Dataset entries:

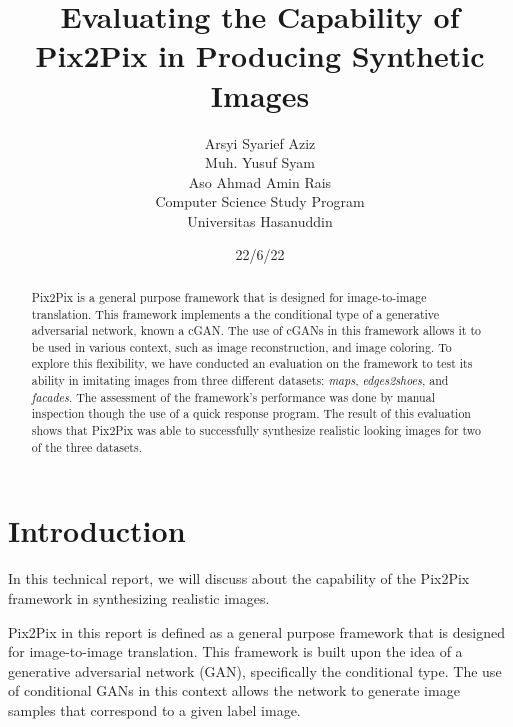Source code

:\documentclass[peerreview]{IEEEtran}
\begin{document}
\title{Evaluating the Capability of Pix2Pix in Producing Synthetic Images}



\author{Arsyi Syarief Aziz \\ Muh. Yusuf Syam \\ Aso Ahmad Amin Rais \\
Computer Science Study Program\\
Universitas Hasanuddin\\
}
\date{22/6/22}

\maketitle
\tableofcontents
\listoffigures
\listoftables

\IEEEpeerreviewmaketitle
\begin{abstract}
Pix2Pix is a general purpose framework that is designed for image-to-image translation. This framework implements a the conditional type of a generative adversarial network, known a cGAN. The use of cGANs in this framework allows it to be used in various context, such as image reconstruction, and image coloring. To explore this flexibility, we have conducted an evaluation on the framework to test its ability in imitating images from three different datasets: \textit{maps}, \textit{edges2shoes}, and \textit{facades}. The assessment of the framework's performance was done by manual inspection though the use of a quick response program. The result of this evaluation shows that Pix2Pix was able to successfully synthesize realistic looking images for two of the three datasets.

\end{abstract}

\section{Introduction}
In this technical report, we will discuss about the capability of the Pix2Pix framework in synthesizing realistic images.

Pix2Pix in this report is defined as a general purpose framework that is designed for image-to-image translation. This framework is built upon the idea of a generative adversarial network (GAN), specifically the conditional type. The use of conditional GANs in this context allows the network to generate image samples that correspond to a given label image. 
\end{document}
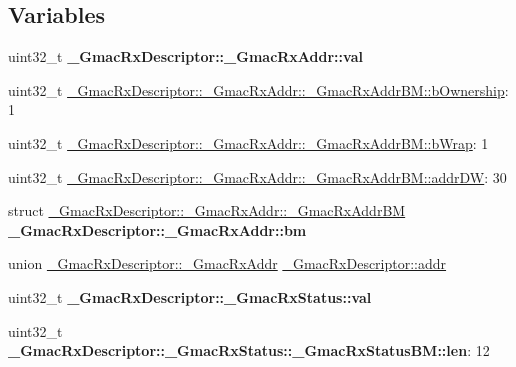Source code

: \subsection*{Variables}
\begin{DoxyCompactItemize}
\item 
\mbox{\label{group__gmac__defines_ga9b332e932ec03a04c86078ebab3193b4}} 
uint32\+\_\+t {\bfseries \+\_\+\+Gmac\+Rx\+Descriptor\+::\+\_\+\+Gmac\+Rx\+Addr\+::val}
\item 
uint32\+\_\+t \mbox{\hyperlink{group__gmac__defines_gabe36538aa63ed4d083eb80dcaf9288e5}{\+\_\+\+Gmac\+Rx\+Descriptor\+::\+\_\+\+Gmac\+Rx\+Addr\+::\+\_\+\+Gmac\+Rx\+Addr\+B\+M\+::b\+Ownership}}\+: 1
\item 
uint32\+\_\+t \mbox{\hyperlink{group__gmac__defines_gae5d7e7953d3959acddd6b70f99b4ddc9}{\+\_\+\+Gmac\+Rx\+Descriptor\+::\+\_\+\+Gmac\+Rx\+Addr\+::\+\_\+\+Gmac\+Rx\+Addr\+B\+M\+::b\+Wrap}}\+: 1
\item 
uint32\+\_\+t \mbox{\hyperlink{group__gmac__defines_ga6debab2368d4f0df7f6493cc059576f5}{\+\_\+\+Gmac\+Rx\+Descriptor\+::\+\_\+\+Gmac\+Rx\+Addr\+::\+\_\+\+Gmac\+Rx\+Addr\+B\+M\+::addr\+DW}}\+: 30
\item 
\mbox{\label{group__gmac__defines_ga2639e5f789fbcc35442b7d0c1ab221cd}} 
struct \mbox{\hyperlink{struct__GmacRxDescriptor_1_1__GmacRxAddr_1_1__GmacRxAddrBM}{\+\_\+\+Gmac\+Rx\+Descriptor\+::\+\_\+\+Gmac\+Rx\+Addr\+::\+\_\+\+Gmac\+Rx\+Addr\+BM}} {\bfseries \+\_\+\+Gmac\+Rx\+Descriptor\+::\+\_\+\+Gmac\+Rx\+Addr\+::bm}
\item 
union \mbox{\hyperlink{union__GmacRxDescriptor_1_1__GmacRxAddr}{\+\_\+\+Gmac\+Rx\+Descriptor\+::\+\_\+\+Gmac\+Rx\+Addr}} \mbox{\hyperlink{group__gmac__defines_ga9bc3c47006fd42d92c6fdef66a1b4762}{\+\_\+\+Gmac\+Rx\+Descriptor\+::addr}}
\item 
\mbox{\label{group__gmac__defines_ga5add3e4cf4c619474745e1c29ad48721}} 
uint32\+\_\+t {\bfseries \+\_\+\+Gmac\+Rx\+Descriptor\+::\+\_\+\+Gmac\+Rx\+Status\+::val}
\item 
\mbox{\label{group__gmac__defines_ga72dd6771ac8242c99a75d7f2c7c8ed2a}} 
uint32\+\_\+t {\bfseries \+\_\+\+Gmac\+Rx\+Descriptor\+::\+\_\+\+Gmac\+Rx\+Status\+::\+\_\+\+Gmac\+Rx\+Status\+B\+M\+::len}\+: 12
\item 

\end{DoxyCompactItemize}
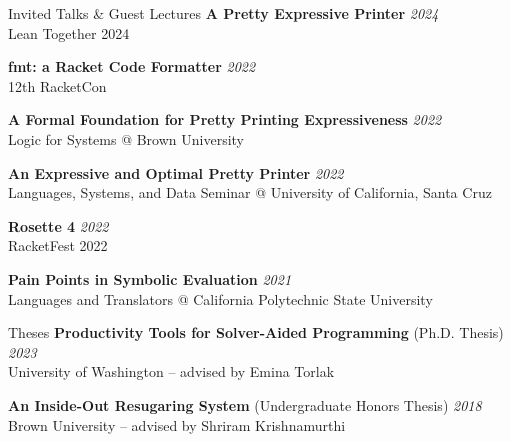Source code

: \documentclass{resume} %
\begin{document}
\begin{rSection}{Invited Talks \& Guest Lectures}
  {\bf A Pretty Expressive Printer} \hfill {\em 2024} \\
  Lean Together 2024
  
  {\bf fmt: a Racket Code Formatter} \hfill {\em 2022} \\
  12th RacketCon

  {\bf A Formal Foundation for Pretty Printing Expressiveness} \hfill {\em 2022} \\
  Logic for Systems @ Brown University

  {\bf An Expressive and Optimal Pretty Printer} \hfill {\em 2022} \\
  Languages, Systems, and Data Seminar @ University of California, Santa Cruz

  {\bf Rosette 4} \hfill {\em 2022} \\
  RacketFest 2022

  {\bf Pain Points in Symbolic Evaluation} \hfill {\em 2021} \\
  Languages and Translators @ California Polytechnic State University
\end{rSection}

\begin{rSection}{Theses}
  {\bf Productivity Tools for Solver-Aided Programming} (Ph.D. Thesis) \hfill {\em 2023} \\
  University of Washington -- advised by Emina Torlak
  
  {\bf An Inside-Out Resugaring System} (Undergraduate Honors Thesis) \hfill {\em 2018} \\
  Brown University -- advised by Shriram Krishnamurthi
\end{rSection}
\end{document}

What the task asks:
Copy exactly, and only, the lines from the one containing "A Formal Foundation" through the last line of the listing.

Solution for this exercise:
  {\bf A Formal Foundation for Pretty Printing Expressiveness} \hfill {\em 2022} \\
  Logic for Systems @ Brown University

  {\bf An Expressive and Optimal Pretty Printer} \hfill {\em 2022} \\
  Languages, Systems, and Data Seminar @ University of California, Santa Cruz

  {\bf Rosette 4} \hfill {\em 2022} \\
  RacketFest 2022

  {\bf Pain Points in Symbolic Evaluation} \hfill {\em 2021} \\
  Languages and Translators @ California Polytechnic State University
\end{rSection}

\begin{rSection}{Theses}
  {\bf Productivity Tools for Solver-Aided Programming} (Ph.D. Thesis) \hfill {\em 2023} \\
  University of Washington -- advised by Emina Torlak
  
  {\bf An Inside-Out Resugaring System} (Undergraduate Honors Thesis) \hfill {\em 2018} \\
  Brown University -- advised by Shriram Krishnamurthi
\end{rSection}
\end{document}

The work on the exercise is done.